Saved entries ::
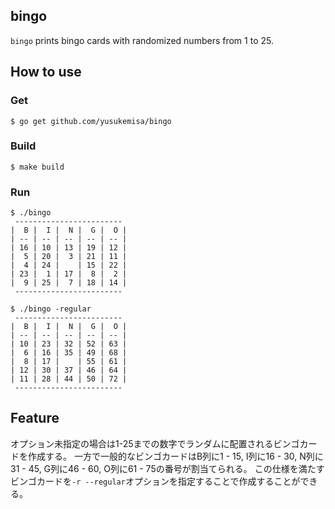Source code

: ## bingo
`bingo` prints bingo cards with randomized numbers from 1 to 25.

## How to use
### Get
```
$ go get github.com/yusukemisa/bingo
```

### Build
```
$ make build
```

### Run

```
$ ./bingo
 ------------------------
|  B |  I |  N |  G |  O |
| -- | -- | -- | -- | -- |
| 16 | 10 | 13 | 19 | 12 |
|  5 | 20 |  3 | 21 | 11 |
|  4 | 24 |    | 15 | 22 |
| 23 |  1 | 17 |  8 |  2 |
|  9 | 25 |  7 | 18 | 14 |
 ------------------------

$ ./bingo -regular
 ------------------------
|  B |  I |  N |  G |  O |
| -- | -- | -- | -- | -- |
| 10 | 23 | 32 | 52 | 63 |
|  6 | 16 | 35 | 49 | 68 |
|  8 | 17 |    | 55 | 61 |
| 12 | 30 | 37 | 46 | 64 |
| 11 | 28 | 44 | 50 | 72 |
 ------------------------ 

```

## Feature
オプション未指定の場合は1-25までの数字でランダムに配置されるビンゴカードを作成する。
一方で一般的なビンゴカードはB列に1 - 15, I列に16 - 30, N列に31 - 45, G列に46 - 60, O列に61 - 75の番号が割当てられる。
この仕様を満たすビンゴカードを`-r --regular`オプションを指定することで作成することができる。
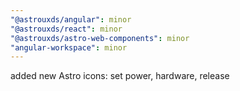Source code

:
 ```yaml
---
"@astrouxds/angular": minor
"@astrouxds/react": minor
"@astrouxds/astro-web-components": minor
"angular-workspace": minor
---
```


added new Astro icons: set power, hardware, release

...

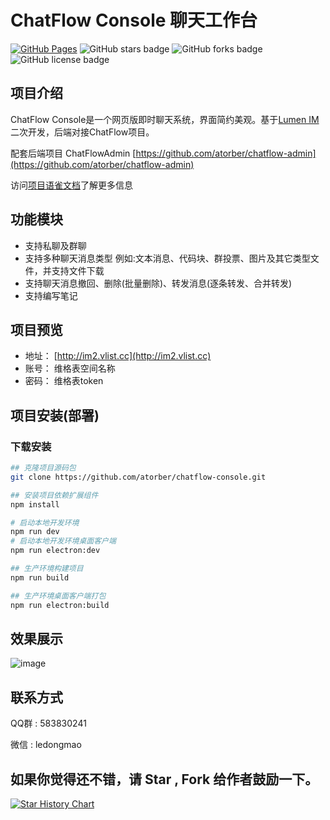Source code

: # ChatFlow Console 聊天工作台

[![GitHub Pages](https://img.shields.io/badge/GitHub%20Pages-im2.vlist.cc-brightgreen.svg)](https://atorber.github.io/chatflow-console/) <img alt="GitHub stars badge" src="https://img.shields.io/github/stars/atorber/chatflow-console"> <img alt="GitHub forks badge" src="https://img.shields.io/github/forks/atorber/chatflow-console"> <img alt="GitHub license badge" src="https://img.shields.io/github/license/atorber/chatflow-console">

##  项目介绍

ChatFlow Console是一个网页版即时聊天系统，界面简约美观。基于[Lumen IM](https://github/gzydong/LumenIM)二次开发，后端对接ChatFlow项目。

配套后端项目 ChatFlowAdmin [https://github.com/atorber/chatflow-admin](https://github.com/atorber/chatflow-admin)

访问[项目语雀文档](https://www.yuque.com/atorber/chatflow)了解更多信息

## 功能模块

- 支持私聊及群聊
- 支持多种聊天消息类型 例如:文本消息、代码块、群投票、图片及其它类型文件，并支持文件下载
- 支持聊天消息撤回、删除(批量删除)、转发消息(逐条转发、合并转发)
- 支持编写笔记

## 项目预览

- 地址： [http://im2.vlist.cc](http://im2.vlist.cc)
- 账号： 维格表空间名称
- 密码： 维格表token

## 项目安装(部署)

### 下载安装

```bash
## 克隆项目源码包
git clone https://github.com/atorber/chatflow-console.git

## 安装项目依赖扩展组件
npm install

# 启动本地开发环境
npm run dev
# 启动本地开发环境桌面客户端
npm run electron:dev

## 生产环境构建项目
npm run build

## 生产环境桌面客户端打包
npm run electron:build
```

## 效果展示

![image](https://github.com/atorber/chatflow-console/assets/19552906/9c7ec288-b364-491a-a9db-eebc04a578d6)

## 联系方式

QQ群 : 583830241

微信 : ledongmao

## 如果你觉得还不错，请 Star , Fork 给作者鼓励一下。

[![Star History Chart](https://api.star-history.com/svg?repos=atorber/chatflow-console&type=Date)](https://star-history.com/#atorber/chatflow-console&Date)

THE TASK :: Count every line in the preceding entries where the string "astrouxds" appears, then state only the total.

RESULT OF THIS TASK :: 3